Global minimum tax and the new international tax framework
On 8 October 2021, the OECD announced that 136 countries, including Canada, had committed to fundamental changes to the international corporate tax system that support the OECD Inclusive Framework's 'Tax Challenges Arising from Digitalisation' project. The changes would provide new taxing rights that:
- reallocate some portion of the profits of large MNEs to countries where the MNE's customers are located (Pillar One), and
- adopt a global minimum effective tax rate of 15% (Pillar Two).
The main element of Pillar One is to allocate a formulaic share of the consolidated profit of certain MNEs to the market jurisdictions where revenue is earned. Pillar One would apply to MNEs with global consolidated revenues exceeding EUR 20 billion and profitability thresholds greater than 10%; Pillar One would not apply to regulated financial services and extractive industries. The profit to be reallocated to markets would be 25% of an MNE's profit before tax tat exceeds 10% of revenue.
Under Pillar Two, the member jurisdictions have agreed to enact a minimum effective tax rate of 15% on profits earned by MNEs in each jurisdiction.
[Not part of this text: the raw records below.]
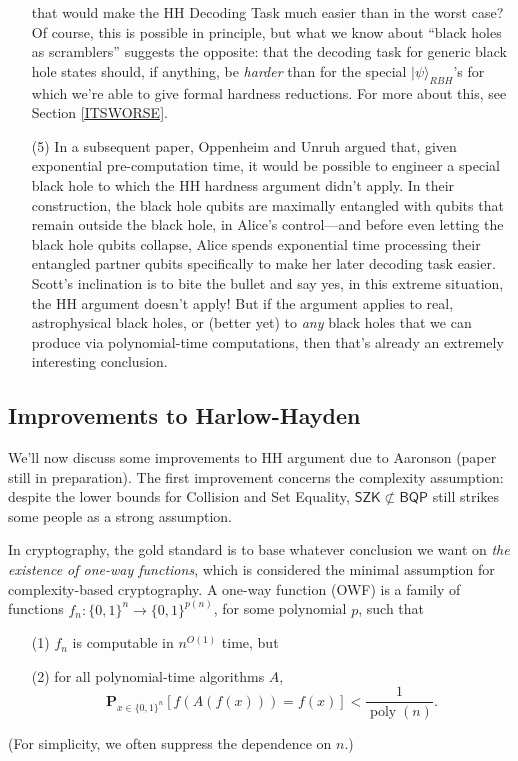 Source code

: \documentclass[11pt]{report}
\theoremstyle{plain}
\theoremstyle{definition}
\renewcommand{\Pr}{\mathbf{P}}
\renewcommand{\ket}[1]{|#1\rangle}
\begin{document}
\begin{enumerate}
        that would make the HH Decoding Task much easier than in the worst case?  Of course, this is possible in principle, but what we know about ``black holes as scramblers'' suggests the opposite: that the decoding task for generic black hole states should, if anything, be {\em harder} than for the special $\ket{\psi}_{RBH}$'s for which we're able to give
        formal hardness reductions.  For more about this, see Section \ref{ITSWORSE}.
\item[(5)] In a subsequent paper, Oppenheim and Unruh \cite{OU14} argued that, given exponential pre-computation time, it would be possible to engineer a special black hole to which the HH hardness argument didn't apply.  In their construction, the black hole qubits are maximally entangled with qubits that remain outside the black hole, in Alice's control---and before even letting the black hole qubits collapse, Alice spends exponential time processing their entangled partner qubits specifically to make her later decoding task easier.  Scott's inclination is to bite the bullet and say yes, in this extreme situation, the HH argument doesn't apply!  But if the argument applies to real, astrophysical black holes, or (better yet) to {\em any} black holes that we can produce via polynomial-time computations, then that's already an extremely interesting conclusion.
\end{enumerate}

\subsection{Improvements to Harlow-Hayden}

We'll now discuss some improvements to HH argument due to Aaronson (paper still in preparation).  The first improvement concerns the complexity assumption: despite the lower bounds for Collision and Set Equality, $\mathsf{SZK}\not\subset \mathsf{BQP}$ still strikes some people as a strong assumption.

In cryptography, the gold standard is to base whatever conclusion we want on {\em the existence of one-way functions}, which is considered the minimal assumption for complexity-based cryptography.  A one-way function (OWF) is a family of functions $f_n:\{0,1\}^n\longrightarrow \{0,1\}^{p(n)}$, for some polynomial $p$, such that
\begin{enumerate}
\item[(1)] $f_n$ is computable in $n^{O(1)}$ time, but
\item[(2)] for all polynomial-time algorithms $A$,
$$ \Pr_{x\in \{0,1\}^n}[f(A(f(x)))=f(x)]<\frac{1}{\operatorname*{poly}(n)}. $$
\end{enumerate}
(For simplicity, we often suppress the dependence on $n$.)
\end{document}

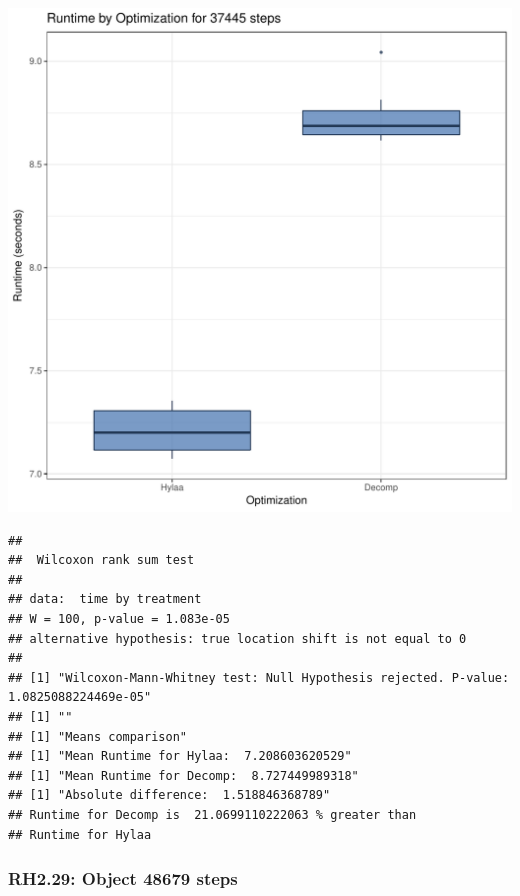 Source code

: \documentclass{article}\usepackage[]{graphicx}\usepackage[]{color}
\makeatletter
\def\maxwidth{ %
  \ifdim\Gin@nat@width>\linewidth
    \linewidth
  \else
    \Gin@nat@width
  \fi
}
\newenvironment{kframe}{%
 \def\at@end@of@kframe{}%
 \ifinner\ifhmode%
  \def\at@end@of@kframe{\end{minipage}}%
  \begin{minipage}{\columnwidth}%
 \fi\fi%
 \def\FrameCommand##1{\hskip\@totalleftmargin \hskip-\fboxsep
 \colorbox{shadecolor}{##1}\hskip-\fboxsep
     \hskip-\linewidth \hskip-\@totalleftmargin \hskip\columnwidth}%
 \MakeFramed {\advance\hsize-\width
   \@totalleftmargin\z@ \linewidth\hsize
   \@setminipage}}%
 {\par\unskip\endMakeFramed%
 \at@end@of@kframe}
\newenvironment{knitrout}{}{} %
\makeatother
\begin{document}
\begin{knitrout}
\color{fgcolor}
\includegraphics[width=\maxwidth]{figure/RH2_steps37445-1} 
\begin{kframe}\begin{verbatim}
## 
## 	Wilcoxon rank sum test
## 
## data:  time by treatment
## W = 100, p-value = 1.083e-05
## alternative hypothesis: true location shift is not equal to 0
## 
## [1] "Wilcoxon-Mann-Whitney test: Null Hypothesis rejected. P-value: 1.0825088224469e-05"
## [1] ""
## [1] "Means comparison"
## [1] "Mean Runtime for Hylaa:  7.208603620529"
## [1] "Mean Runtime for Decomp:  8.727449989318"
## [1] "Absolute difference:  1.518846368789"
## Runtime for Decomp is  21.0699110222063 % greater than 
## Runtime for Hylaa
\end{verbatim}
\end{kframe}
\end{knitrout}


\subsubsection{RH2.29: Object 48679 steps}
\end{document}

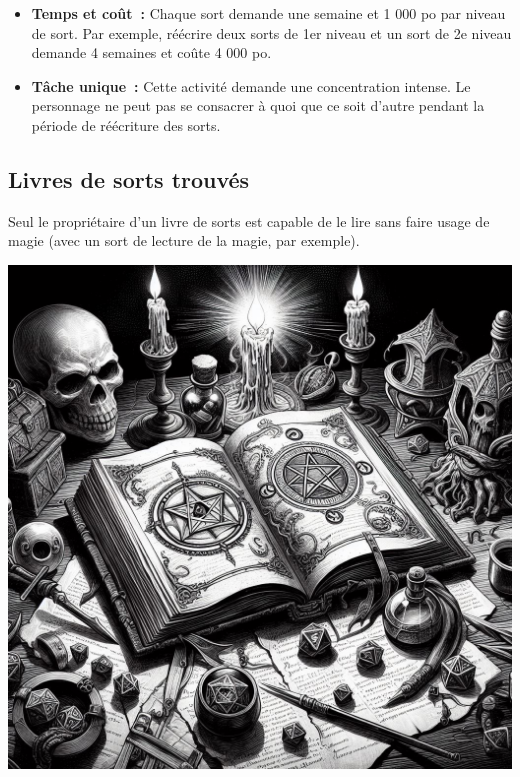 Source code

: \begin{itemize}
  \item \textbf{Temps et coût~:} Chaque sort demande une semaine et 1 000 po
  par niveau de sort. Par exemple, réécrire deux sorts de 1er niveau et
  un sort de 2e niveau demande 4 semaines et coûte 4 000 po.
  \item \textbf{Tâche unique~:} Cette activité demande une concentration
  intense. Le personnage ne peut pas se consacrer à quoi que ce soit
  d'autre pendant la période de réécriture des sorts.
\end{itemize}

\subsection{Livres de sorts trouvés}\label{livres-de-sorts-trouvuxe9s}

Seul le propriétaire d'un livre de sorts est capable de le lire sans
faire usage de magie (avec un sort de lecture de la magie, par exemple).

\begin{center}
  \includegraphics[width=0.75\columnwidth]{img/spellbook.jpg}
\end{center}
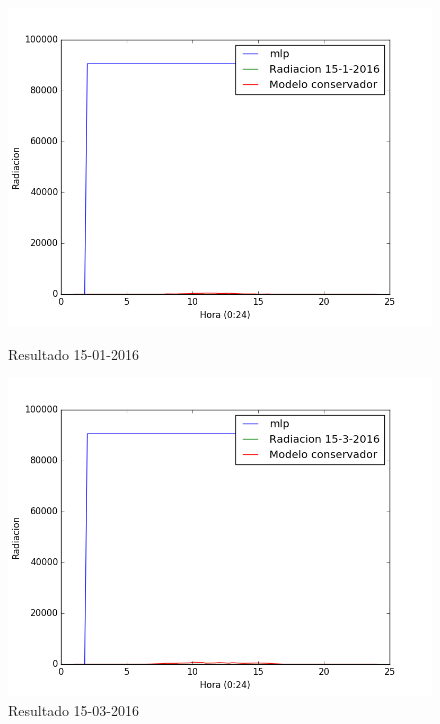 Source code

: \begin{figure}[htb]
		\includegraphics[width=\linewidth]{figures/mlp_2016011520160115.png}
		\caption{Resultado 15-01-2016 \label{resultado_mlp_1}}
\endminipage\hfill
{}
		\includegraphics[width=\linewidth]{figures/mlp_2016031520160315.png}
		\caption{Resultado 15-03-2016 \label{resultado_mlp_2}}
\endminipage\hfill
\end{figure}

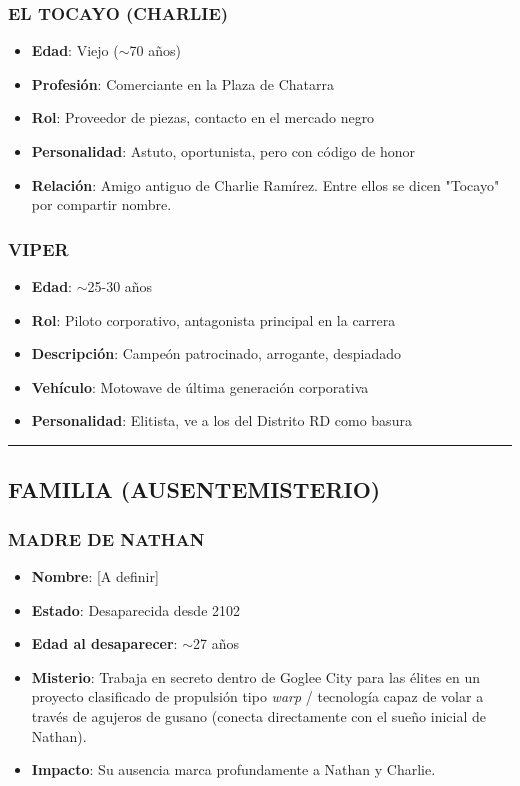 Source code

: \documentclass[11pt,a4paper]{report}
\begin{document}
\subsubsection{EL TOCAYO (CHARLIE)}
\begin{itemize}
  \item \textbf{Edad}: Viejo ($\sim$70 años)
  \item \textbf{Profesión}: Comerciante en la Plaza de Chatarra
  \item \textbf{Rol}: Proveedor de piezas, contacto en el mercado negro
  \item \textbf{Personalidad}: Astuto, oportunista, pero con código de honor
  \item \textbf{Relación}: Amigo antiguo de Charlie Ramírez. Entre ellos se dicen "Tocayo" por compartir nombre.

\end{itemize}
\subsubsection{VIPER}
\begin{itemize}
  \item \textbf{Edad}: $\sim$25-30 años
  \item \textbf{Rol}: Piloto corporativo, antagonista principal en la carrera
  \item \textbf{Descripción}: Campeón patrocinado, arrogante, despiadado
  \item \textbf{Vehículo}: Motowave de última generación corporativa
  \item \textbf{Personalidad}: Elitista, ve a los del Distrito RD como basura

\end{itemize}
\bigskip\hrule\bigskip

\subsection{FAMILIA (AUSENTEMISTERIO)}

\subsubsection{MADRE DE NATHAN}
\begin{itemize}
  \item \textbf{Nombre}: [A definir]
  \item \textbf{Estado}: Desaparecida desde 2102
  \item \textbf{Edad al desaparecer}: $\sim$27 años
  \item \textbf{Misterio}: Trabaja en secreto dentro de Goglee City para las élites en un proyecto clasificado de propulsión tipo \textit{warp} / tecnología capaz de volar a través de agujeros de gusano (conecta directamente con el sueño inicial de Nathan).
  \item \textbf{Impacto}: Su ausencia marca profundamente a Nathan y Charlie.

\end{itemize}
\end{document}
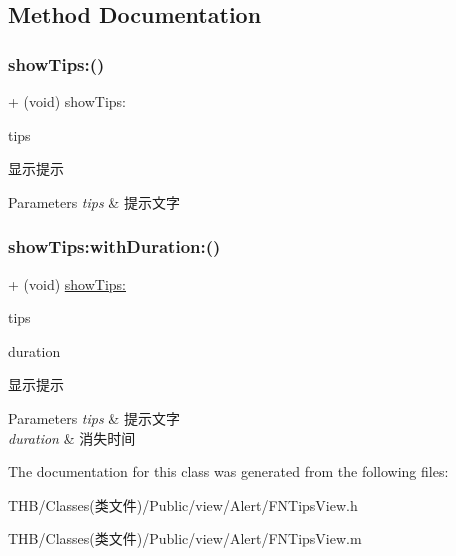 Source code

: \subsection{Method Documentation}
\mbox{\label{interface_f_n_tips_view_aaec0cc2cb74e097445d9c3efa66c597a}} 
\subsubsection{\texorpdfstring{show\+Tips\+:()}{showTips:()}}
{\footnotesize\ttfamily + (void) show\+Tips\+: \begin{DoxyParamCaption}\item[{(N\+S\+String $\ast$)}]{tips }\end{DoxyParamCaption}}

显示提示


\begin{DoxyParams}{Parameters}
{\em tips} & 提示文字 \\
\hline
\end{DoxyParams}
\mbox{\label{interface_f_n_tips_view_ae67392c99f4502a7f480426538475bfc}} 
\subsubsection{\texorpdfstring{show\+Tips\+:with\+Duration\+:()}{showTips:withDuration:()}}
{\footnotesize\ttfamily + (void) \mbox{\hyperlink{interface_f_n_tips_view_aaec0cc2cb74e097445d9c3efa66c597a}{show\+Tips\+:}} \begin{DoxyParamCaption}\item[{(N\+S\+String $\ast$)}]{tips }\item[{withDuration:(C\+G\+Float)}]{duration }\end{DoxyParamCaption}}

显示提示


\begin{DoxyParams}{Parameters}
{\em tips} & 提示文字 \\
\hline
{\em duration} & 消失时间 \\
\hline
\end{DoxyParams}


The documentation for this class was generated from the following files\+:\begin{DoxyCompactItemize}
\item 
T\+H\+B/\+Classes(类文件)/\+Public/view/\+Alert/F\+N\+Tips\+View.\+h\item 
T\+H\+B/\+Classes(类文件)/\+Public/view/\+Alert/F\+N\+Tips\+View.\+m\end{DoxyCompactItemize}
This minimum tax would apply to MNEs with global consolidated revenues exceeding EUR 750 million.
The OECD expects these changes will generally come into effect in 2023. Pillar One will require a multilateral convention to be developed and signed by the member jurisdictions in 2022 and then implemented by each member before 2023. Pillar Two will be implemented through enactment or amendment of domestic tax rules by the participating jurisdictions with effect for 2023.
Digital services tax (DST)
The federal government is proposing to implement a DST, effective 1 January 2022. However, the DST would only be imposed if a multilateral convention implementing Pillar One (see Global minimum tax and the new international tax framework above) has not come into effect by 31 December 2023; in that event, Canada would start imposing the DST on 1 January 2024, in respect of in-scope revenues earned since 1 January 2022.
The DST targets large global businesses earning revenue from certain digital services reliant on the engagement, data, and content contributions of Canadian users. The revenues subject to the DST are grouped into four categories: revenues earned from online marketplaces, social media, online advertising, and user data (‘in-scope revenue’). The DST will be a 3% non-income tax that will apply to in-scope revenue earned by entities (or members of a business group) with:
- global revenue from all sources of EUR 750 million or more in the previous calendar year, and
- in-scope revenue associated with Canadian users that exceed CAD 20 million in the particular calendar year.